Frozen – Disney Cartoon Fairy Tale. 102 minutes Color 2013.


The Story: A crown princess’s hands emit destructive cold that nearly kills her sister, who is quarantined from her, until both are released at great peril and cost.

~ ~ ~

I seldom see cartoons. I loved the old ones, Snow White, Pinocchio, Fantasia, Dumbo, Bambi, but the drawing went off and the music declined, and, although there were always a few interesting monsters, I stopped being interested. Except as a dutiful father, I seldom went. But people said I should see this one.

I can’t say that you should see it. Mind you, it certainly has remarkable sequences, which I shall forebear from describing lest I spoil them for you. But animation does many things superbly. It can conjure like nobody’s business, and it can produce spectacles of three dimensional perspective that ordinary film cannot touch.

What is remarkable about this film is its fidelity to its theme. And its surprise ending. (Although I shouldn’t tell you there is one. For then there will not be such a surprise.) It keeps the cold coming in icy displays of imagination. It never warms up. And we like it that way. In fact, it gets colder and colder.

Like most such full-length cartoons it is a bring-em-back-alive story, a most satisfying genre. And it has parties of minor characters that certainly give full value for a cuteness you would not abide in a regular film. It has a delightful mascot snowman. It has a comic Norwegian shopkeeper and a gaggle of gnomes, an endearing reindeer, and a Nordic setting full of curious detail including a castle of dreams and a palace of gelid power. The songs are undistinguished.  But all the parts are well written and acted especially by the younger princess who is quite brilliant and real. Moreover, it is a story in which two young women take the leads, so what it lacks in innocence it makes up in drive.

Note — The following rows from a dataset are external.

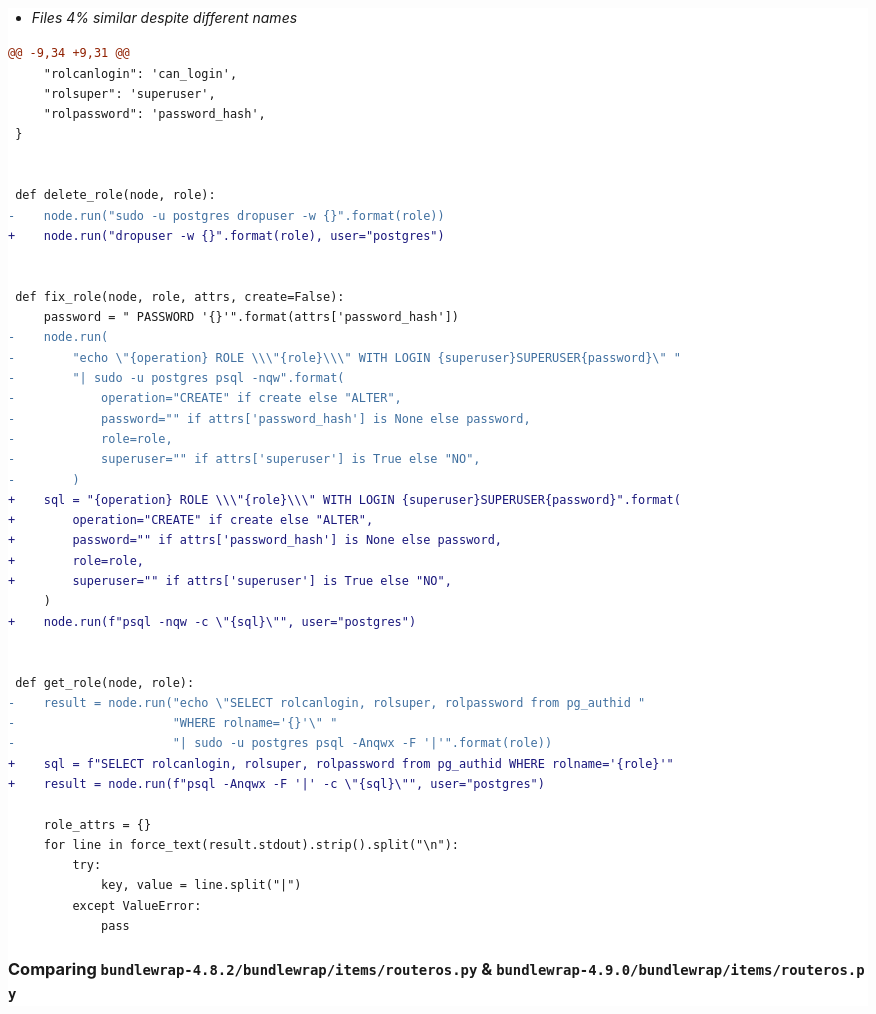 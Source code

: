 * *Files 4% similar despite different names*

```diff
@@ -9,34 +9,31 @@
     "rolcanlogin": 'can_login',
     "rolsuper": 'superuser',
     "rolpassword": 'password_hash',
 }
 
 
 def delete_role(node, role):
-    node.run("sudo -u postgres dropuser -w {}".format(role))
+    node.run("dropuser -w {}".format(role), user="postgres")
 
 
 def fix_role(node, role, attrs, create=False):
     password = " PASSWORD '{}'".format(attrs['password_hash'])
-    node.run(
-        "echo \"{operation} ROLE \\\"{role}\\\" WITH LOGIN {superuser}SUPERUSER{password}\" "
-        "| sudo -u postgres psql -nqw".format(
-            operation="CREATE" if create else "ALTER",
-            password="" if attrs['password_hash'] is None else password,
-            role=role,
-            superuser="" if attrs['superuser'] is True else "NO",
-        )
+    sql = "{operation} ROLE \\\"{role}\\\" WITH LOGIN {superuser}SUPERUSER{password}".format(
+        operation="CREATE" if create else "ALTER",
+        password="" if attrs['password_hash'] is None else password,
+        role=role,
+        superuser="" if attrs['superuser'] is True else "NO",
     )
+    node.run(f"psql -nqw -c \"{sql}\"", user="postgres")
 
 
 def get_role(node, role):
-    result = node.run("echo \"SELECT rolcanlogin, rolsuper, rolpassword from pg_authid "
-                      "WHERE rolname='{}'\" "
-                      "| sudo -u postgres psql -Anqwx -F '|'".format(role))
+    sql = f"SELECT rolcanlogin, rolsuper, rolpassword from pg_authid WHERE rolname='{role}'"
+    result = node.run(f"psql -Anqwx -F '|' -c \"{sql}\"", user="postgres")
 
     role_attrs = {}
     for line in force_text(result.stdout).strip().split("\n"):
         try:
             key, value = line.split("|")
         except ValueError:
             pass
```

### Comparing `bundlewrap-4.8.2/bundlewrap/items/routeros.py` & `bundlewrap-4.9.0/bundlewrap/items/routeros.py`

The facial animation is shockingly real. It is an amazement to behold. The mouth and the cheeks operate in character all the time. The only difficulty is the eyes, which are like Keane portrait eyes, pop-eyed with the pitiable. Why this decision was made, I cannot tell. It is so grotesque and off-putting to me that I fear to recommend the film for fear you will come over here and punish me as much as I was punished by it.

However, if you are curious about what animation is up to these days, you will be entertained and informed while you are both.